• **WHAT TO DO**:
The reply should hold every entry exactly as written and none of the pictures.

(Records contained in a dataset)
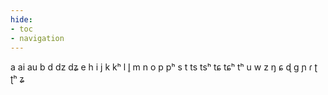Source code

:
 ```yaml
---
hide:
- toc
- navigation
---
```

a
ai
au
b
d
dz
dʑ
e
h
i
j
k
kʰ
l
l̥
m
n
o
p
pʰ
s
t
ts
tsʰ
tɕ
tɕʰ
tʰ
u
w
z
ŋ
ɕ
ɖ
ɡ
ɲ
ɾ
ʈ
ʈʰ
ʑ
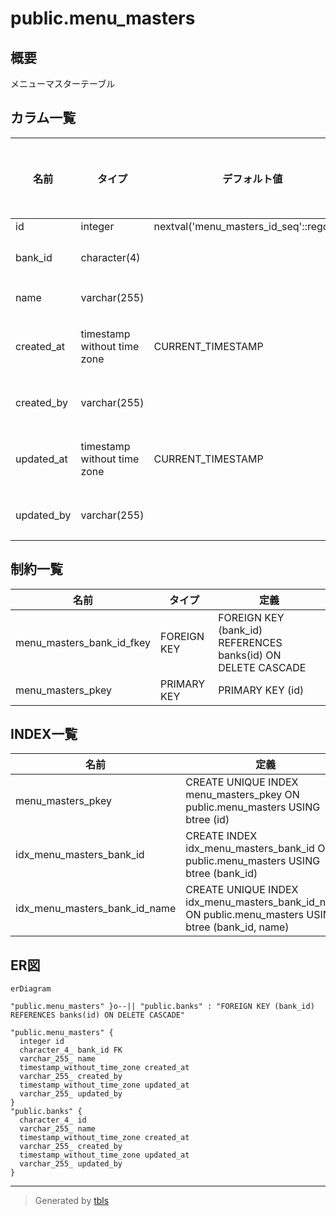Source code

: # public.menu_masters

## 概要

メニューマスターテーブル

## カラム一覧

| 名前 | タイプ | デフォルト値 | Nullable | 子テーブル | 親テーブル | コメント |
| ---- | ------ | ------------ | -------- | ---------- | ---------- | -------- |
| id | integer | nextval('menu_masters_id_seq'::regclass) | false |  |  | ID |
| bank_id | character(4) |  | false |  | [public.banks](public.banks.md) | 銀行ID |
| name | varchar(255) |  | false |  |  | 名前 |
| created_at | timestamp without time zone | CURRENT_TIMESTAMP | false |  |  | 登録日時 |
| created_by | varchar(255) |  | false |  |  | 登録者 |
| updated_at | timestamp without time zone | CURRENT_TIMESTAMP | false |  |  | 更新日時 |
| updated_by | varchar(255) |  | false |  |  | 更新者 |

## 制約一覧

| 名前 | タイプ | 定義 |
| ---- | ---- | ---------- |
| menu_masters_bank_id_fkey | FOREIGN KEY | FOREIGN KEY (bank_id) REFERENCES banks(id) ON DELETE CASCADE |
| menu_masters_pkey | PRIMARY KEY | PRIMARY KEY (id) |

## INDEX一覧

| 名前 | 定義 |
| ---- | ---------- |
| menu_masters_pkey | CREATE UNIQUE INDEX menu_masters_pkey ON public.menu_masters USING btree (id) |
| idx_menu_masters_bank_id | CREATE INDEX idx_menu_masters_bank_id ON public.menu_masters USING btree (bank_id) |
| idx_menu_masters_bank_id_name | CREATE UNIQUE INDEX idx_menu_masters_bank_id_name ON public.menu_masters USING btree (bank_id, name) |

## ER図

```mermaid
erDiagram

"public.menu_masters" }o--|| "public.banks" : "FOREIGN KEY (bank_id) REFERENCES banks(id) ON DELETE CASCADE"

"public.menu_masters" {
  integer id
  character_4_ bank_id FK
  varchar_255_ name
  timestamp_without_time_zone created_at
  varchar_255_ created_by
  timestamp_without_time_zone updated_at
  varchar_255_ updated_by
}
"public.banks" {
  character_4_ id
  varchar_255_ name
  timestamp_without_time_zone created_at
  varchar_255_ created_by
  timestamp_without_time_zone updated_at
  varchar_255_ updated_by
}
```

---

> Generated by [tbls](https://github.com/k1LoW/tbls)
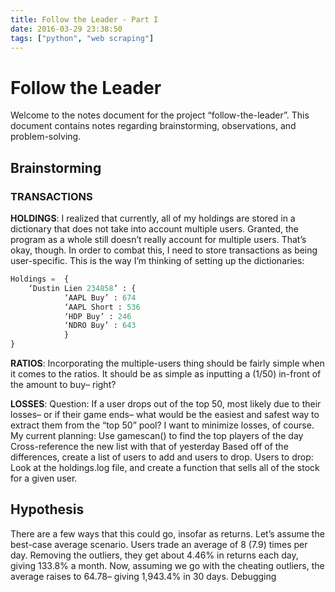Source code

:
 ```yaml
---
title: Follow the Leader - Part I
date: 2016-03-29 23:38:50
tags: ["python", "web scraping"]
---
```

# Follow the Leader
Welcome to the notes document for the project “follow-the-leader”. This document contains notes regarding brainstorming, observations, and problem-solving.

## Brainstorming
### TRANSACTIONS
**HOLDINGS**: I realized that currently, all of my holdings are stored in a dictionary that does not take into account multiple users. Granted, the program as a whole still doesn’t really account for multiple users. That’s okay, though. In order to combat this, I need to store transactions as being user-specific. This is the way I’m thinking of setting up the dictionaries: 
 
```python
Holdings =	{
	‘Dustin Lien 234858’ : {
			‘AAPL Buy’ : 674
			‘AAPL Short : 536
			‘HDP Buy’ : 246
			‘NDRO Buy’ : 643
			}
}
```

**RATIOS**: Incorporating the multiple-users thing should be fairly simple when it comes to the ratios. It should be as simple as inputting a (1/50) in-front of the amount to buy– right?

**LOSSES**: Question: If a user drops out of the top 50, most likely due to their losses– or if their game ends– what would be the easiest and safest way to extract them from the “top 50” pool? I want to minimize losses, of course. My current planning:
Use gamescan() to find the top players of the day
Cross-reference the new list with that of yesterday
Based off of the differences, create a list of users to add and users to drop.
Users to drop:
Look at the holdings.log file, and create a function that sells all of the stock for a given user.

## Hypothesis
There are a few ways that this could go, insofar as returns. Let’s assume the best-case average scenario. Users trade an average of 8 (7.9) times per day. Removing the outliers, they get about 4.46% in returns each day, giving 133.8% a month. Now, assuming we go with the cheating outliers, the average raises to 64.78– giving 1,943.4% in 30 days.
Debugging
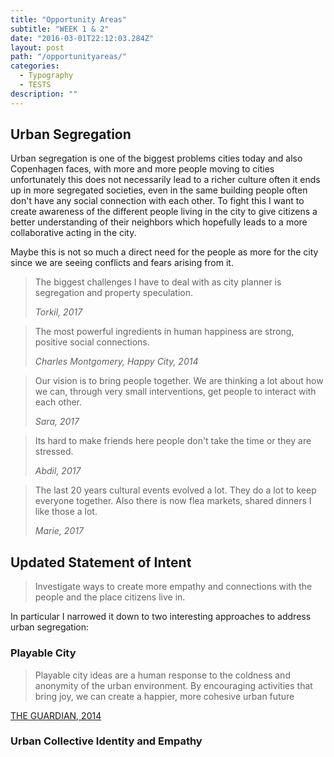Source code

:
 ```yaml
---
title: "Opportunity Areas"
subtitle: "WEEK 1 & 2"
date: "2016-03-01T22:12:03.284Z"
layout: post
path: "/opportunityareas/"
categories:
  - Typography
  - TESTS
description: ""
---
```


## Urban Segregation

Urban segregation is one of the biggest problems cities today and also Copenhagen faces, with more and more people moving to cities unfortunately this does not necessarily lead to a richer culture often it ends up in more segregated societies, even in the same building people often don't have any social connection with each other. To fight this I want to create awareness of the different people living in the city to give citizens a better understanding of their neighbors which hopefully leads to a more collaborative acting in the city.

Maybe this is not so much a direct need for the people as more for the city since we are seeing conflicts and fears arising from it.

>The biggest challenges I have to deal with as city planner is segregation and property speculation.
><footer><cite>Torkil, 2017</cite></footer>

>The most powerful ingredients in human happiness are strong, positive social connections.
><footer><cite>Charles Montgomery, Happy City, 2014</cite></footer>

>Our vision is to bring people together. We are thinking a lot about how we can, through very small interventions, get people to interact with each other.
><footer><cite>Sara, 2017</cite></footer>

>Its hard to make friends here people don't take the time or they are stressed.
><footer><cite>Abdil, 2017</cite></footer>

>The last 20 years cultural events evolved a lot. They do a lot to keep everyone together. Also there is now flea markets, shared dinners I like those a lot.
><footer><cite>Marie, 2017</cite></footer>

## Updated Statement of Intent

>Investigate ways to create more empathy and connections with the people and the place citizens live in.

In particular I narrowed it down to two interesting approaches to address urban segregation:

### Playable City

>Playable city ideas are a human response to the coldness and anonymity of the urban environment. By encouraging activities that bring joy, we can create a happier, more cohesive urban future
><footer><cite>
<a href="https://www.theguardian.com/cities/2014/sep/04/playable-cities-the-city-that-plays-together-stays-together">THE GUARDIAN, 2014</a>
</cite></footer>

### Urban Collective Identity and Empathy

• **TASK OUTPUT**:
Source code

:
 ```yaml
---
hide:
- toc
- navigation
---
```

a
ai
au
b
d
dz
dʑ
e
h
i
j
k
kʰ
l
l̥
m
n
o
p
pʰ
s
t
ts
tsʰ
tɕ
tɕʰ
tʰ
u
w
z
ŋ
ɕ
ɖ
ɡ
ɲ
ɾ
ʈ
ʈʰ
ʑ
Source code

: # public.menu_masters

## 概要

メニューマスターテーブル

## カラム一覧

| 名前 | タイプ | デフォルト値 | Nullable | 子テーブル | 親テーブル | コメント |
| ---- | ------ | ------------ | -------- | ---------- | ---------- | -------- |
| id | integer | nextval('menu_masters_id_seq'::regclass) | false |  |  | ID |
| bank_id | character(4) |  | false |  | [public.banks](public.banks.md) | 銀行ID |
| name | varchar(255) |  | false |  |  | 名前 |
| created_at | timestamp without time zone | CURRENT_TIMESTAMP | false |  |  | 登録日時 |
| created_by | varchar(255) |  | false |  |  | 登録者 |
| updated_at | timestamp without time zone | CURRENT_TIMESTAMP | false |  |  | 更新日時 |
| updated_by | varchar(255) |  | false |  |  | 更新者 |

## 制約一覧

| 名前 | タイプ | 定義 |
| ---- | ---- | ---------- |
| menu_masters_bank_id_fkey | FOREIGN KEY | FOREIGN KEY (bank_id) REFERENCES banks(id) ON DELETE CASCADE |
| menu_masters_pkey | PRIMARY KEY | PRIMARY KEY (id) |

## INDEX一覧

| 名前 | 定義 |
| ---- | ---------- |
| menu_masters_pkey | CREATE UNIQUE INDEX menu_masters_pkey ON public.menu_masters USING btree (id) |
| idx_menu_masters_bank_id | CREATE INDEX idx_menu_masters_bank_id ON public.menu_masters USING btree (bank_id) |
| idx_menu_masters_bank_id_name | CREATE UNIQUE INDEX idx_menu_masters_bank_id_name ON public.menu_masters USING btree (bank_id, name) |

## ER図

```mermaid
erDiagram

"public.menu_masters" }o--|| "public.banks" : "FOREIGN KEY (bank_id) REFERENCES banks(id) ON DELETE CASCADE"

"public.menu_masters" {
  integer id
  character_4_ bank_id FK
  varchar_255_ name
  timestamp_without_time_zone created_at
  varchar_255_ created_by
  timestamp_without_time_zone updated_at
  varchar_255_ updated_by
}
"public.banks" {
  character_4_ id
  varchar_255_ name
  timestamp_without_time_zone created_at
  varchar_255_ created_by
  timestamp_without_time_zone updated_at
  varchar_255_ updated_by
}
```

---

> Generated by [tbls](https://github.com/k1LoW/tbls)
Source code

:
 ```yaml
---
title: Follow the Leader - Part I
date: 2016-03-29 23:38:50
tags: ["python", "web scraping"]
---
```

# Follow the Leader
Welcome to the notes document for the project “follow-the-leader”. This document contains notes regarding brainstorming, observations, and problem-solving.

## Brainstorming
### TRANSACTIONS
**HOLDINGS**: I realized that currently, all of my holdings are stored in a dictionary that does not take into account multiple users. Granted, the program as a whole still doesn’t really account for multiple users. That’s okay, though. In order to combat this, I need to store transactions as being user-specific. This is the way I’m thinking of setting up the dictionaries: 
 
```python
Holdings =	{
	‘Dustin Lien 234858’ : {
			‘AAPL Buy’ : 674
			‘AAPL Short : 536
			‘HDP Buy’ : 246
			‘NDRO Buy’ : 643
			}
}
```

**RATIOS**: Incorporating the multiple-users thing should be fairly simple when it comes to the ratios. It should be as simple as inputting a (1/50) in-front of the amount to buy– right?

**LOSSES**: Question: If a user drops out of the top 50, most likely due to their losses– or if their game ends– what would be the easiest and safest way to extract them from the “top 50” pool? I want to minimize losses, of course. My current planning:
Use gamescan() to find the top players of the day
Cross-reference the new list with that of yesterday
Based off of the differences, create a list of users to add and users to drop.
Users to drop:
Look at the holdings.log file, and create a function that sells all of the stock for a given user.

## Hypothesis
There are a few ways that this could go, insofar as returns. Let’s assume the best-case average scenario. Users trade an average of 8 (7.9) times per day. Removing the outliers, they get about 4.46% in returns each day, giving 133.8% a month. Now, assuming we go with the cheating outliers, the average raises to 64.78– giving 1,943.4% in 30 days.
Debugging
Source code

:
 ```yaml
---
title: "Opportunity Areas"
subtitle: "WEEK 1 & 2"
date: "2016-03-01T22:12:03.284Z"
layout: post
path: "/opportunityareas/"
categories:
  - Typography
  - TESTS
description: ""
---
```


## Urban Segregation

Urban segregation is one of the biggest problems cities today and also Copenhagen faces, with more and more people moving to cities unfortunately this does not necessarily lead to a richer culture often it ends up in more segregated societies, even in the same building people often don't have any social connection with each other. To fight this I want to create awareness of the different people living in the city to give citizens a better understanding of their neighbors which hopefully leads to a more collaborative acting in the city.

Maybe this is not so much a direct need for the people as more for the city since we are seeing conflicts and fears arising from it.

>The biggest challenges I have to deal with as city planner is segregation and property speculation.
><footer><cite>Torkil, 2017</cite></footer>

>The most powerful ingredients in human happiness are strong, positive social connections.
><footer><cite>Charles Montgomery, Happy City, 2014</cite></footer>

>Our vision is to bring people together. We are thinking a lot about how we can, through very small interventions, get people to interact with each other.
><footer><cite>Sara, 2017</cite></footer>

>Its hard to make friends here people don't take the time or they are stressed.
><footer><cite>Abdil, 2017</cite></footer>

>The last 20 years cultural events evolved a lot. They do a lot to keep everyone together. Also there is now flea markets, shared dinners I like those a lot.
><footer><cite>Marie, 2017</cite></footer>

## Updated Statement of Intent

>Investigate ways to create more empathy and connections with the people and the place citizens live in.

In particular I narrowed it down to two interesting approaches to address urban segregation:

### Playable City

>Playable city ideas are a human response to the coldness and anonymity of the urban environment. By encouraging activities that bring joy, we can create a happier, more cohesive urban future
><footer><cite>
<a href="https://www.theguardian.com/cities/2014/sep/04/playable-cities-the-city-that-plays-together-stays-together">THE GUARDIAN, 2014</a>
</cite></footer>

### Urban Collective Identity and Empathy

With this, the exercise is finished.